**To do**.
If a line in the records below contains the word "keywords", return that line.

**Stored data entries**.

________________________________________

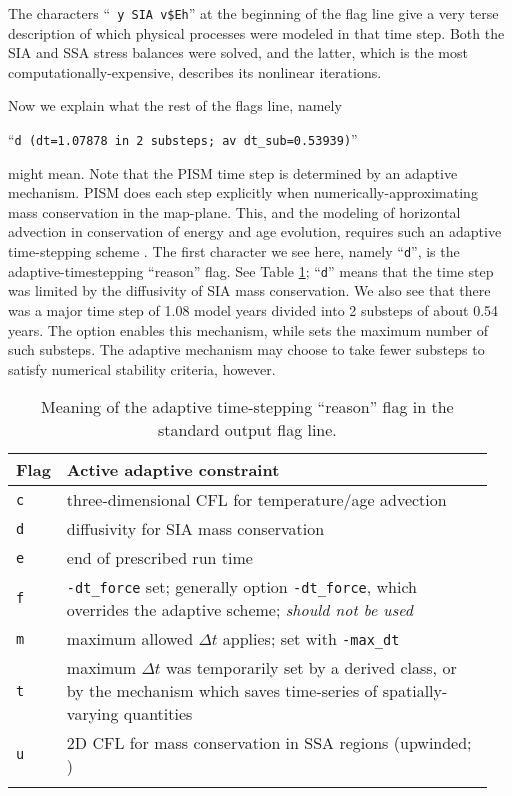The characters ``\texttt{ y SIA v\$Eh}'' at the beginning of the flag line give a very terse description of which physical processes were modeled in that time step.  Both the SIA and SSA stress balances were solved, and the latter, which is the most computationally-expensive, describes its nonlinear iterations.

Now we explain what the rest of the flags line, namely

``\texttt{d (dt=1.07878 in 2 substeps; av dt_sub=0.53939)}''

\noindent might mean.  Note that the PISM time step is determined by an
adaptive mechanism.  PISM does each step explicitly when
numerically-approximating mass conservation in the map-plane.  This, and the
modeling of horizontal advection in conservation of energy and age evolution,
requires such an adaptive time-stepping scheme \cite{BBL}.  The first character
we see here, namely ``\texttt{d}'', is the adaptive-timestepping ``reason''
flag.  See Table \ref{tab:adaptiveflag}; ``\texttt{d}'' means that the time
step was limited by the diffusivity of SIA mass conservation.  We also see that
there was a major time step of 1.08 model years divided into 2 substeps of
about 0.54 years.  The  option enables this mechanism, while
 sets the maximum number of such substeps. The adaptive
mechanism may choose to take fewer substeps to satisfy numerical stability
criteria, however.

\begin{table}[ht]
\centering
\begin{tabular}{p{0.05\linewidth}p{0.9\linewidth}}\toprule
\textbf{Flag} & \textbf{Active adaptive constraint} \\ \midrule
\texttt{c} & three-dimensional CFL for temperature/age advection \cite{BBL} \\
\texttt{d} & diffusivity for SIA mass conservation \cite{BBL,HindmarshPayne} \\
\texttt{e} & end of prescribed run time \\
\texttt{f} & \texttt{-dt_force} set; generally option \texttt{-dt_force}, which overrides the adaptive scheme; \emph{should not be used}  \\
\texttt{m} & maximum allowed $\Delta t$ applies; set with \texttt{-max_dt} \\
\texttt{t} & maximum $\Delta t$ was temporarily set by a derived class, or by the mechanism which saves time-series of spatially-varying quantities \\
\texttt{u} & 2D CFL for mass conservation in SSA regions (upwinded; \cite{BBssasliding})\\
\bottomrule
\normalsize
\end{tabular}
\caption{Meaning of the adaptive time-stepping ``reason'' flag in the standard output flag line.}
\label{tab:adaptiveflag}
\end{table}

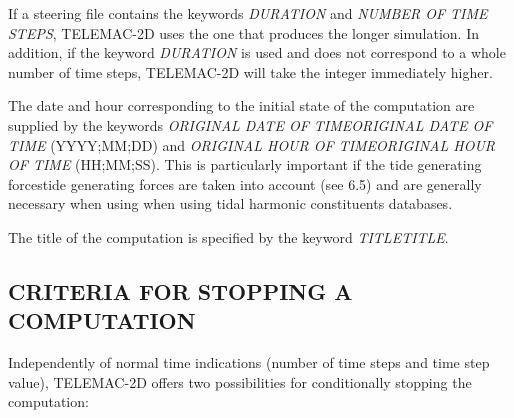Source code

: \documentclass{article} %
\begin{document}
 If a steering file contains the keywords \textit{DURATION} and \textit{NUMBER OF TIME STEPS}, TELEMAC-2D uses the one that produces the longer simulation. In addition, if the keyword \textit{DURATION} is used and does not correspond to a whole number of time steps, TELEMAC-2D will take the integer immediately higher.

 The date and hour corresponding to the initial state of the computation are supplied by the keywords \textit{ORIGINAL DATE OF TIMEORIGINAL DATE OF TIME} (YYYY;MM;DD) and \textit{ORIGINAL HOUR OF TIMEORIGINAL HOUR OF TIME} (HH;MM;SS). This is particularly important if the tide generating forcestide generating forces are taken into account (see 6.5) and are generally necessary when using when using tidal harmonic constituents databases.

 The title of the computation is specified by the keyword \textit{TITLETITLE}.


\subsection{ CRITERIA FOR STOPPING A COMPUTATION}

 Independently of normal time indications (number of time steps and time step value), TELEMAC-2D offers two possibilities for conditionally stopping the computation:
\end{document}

________________________________________

**Solution**.
 If a steering file contains the keywords \textit{DURATION} and \textit{NUMBER OF TIME STEPS}, TELEMAC-2D uses the one that produces the longer simulation. In addition, if the keyword \textit{DURATION} is used and does not correspond to a whole number of time steps, TELEMAC-2D will take the integer immediately higher.
 The date and hour corresponding to the initial state of the computation are supplied by the keywords \textit{ORIGINAL DATE OF TIMEORIGINAL DATE OF TIME} (YYYY;MM;DD) and \textit{ORIGINAL HOUR OF TIMEORIGINAL HOUR OF TIME} (HH;MM;SS). This is particularly important if the tide generating forcestide generating forces are taken into account (see 6.5) and are generally necessary when using when using tidal harmonic constituents databases.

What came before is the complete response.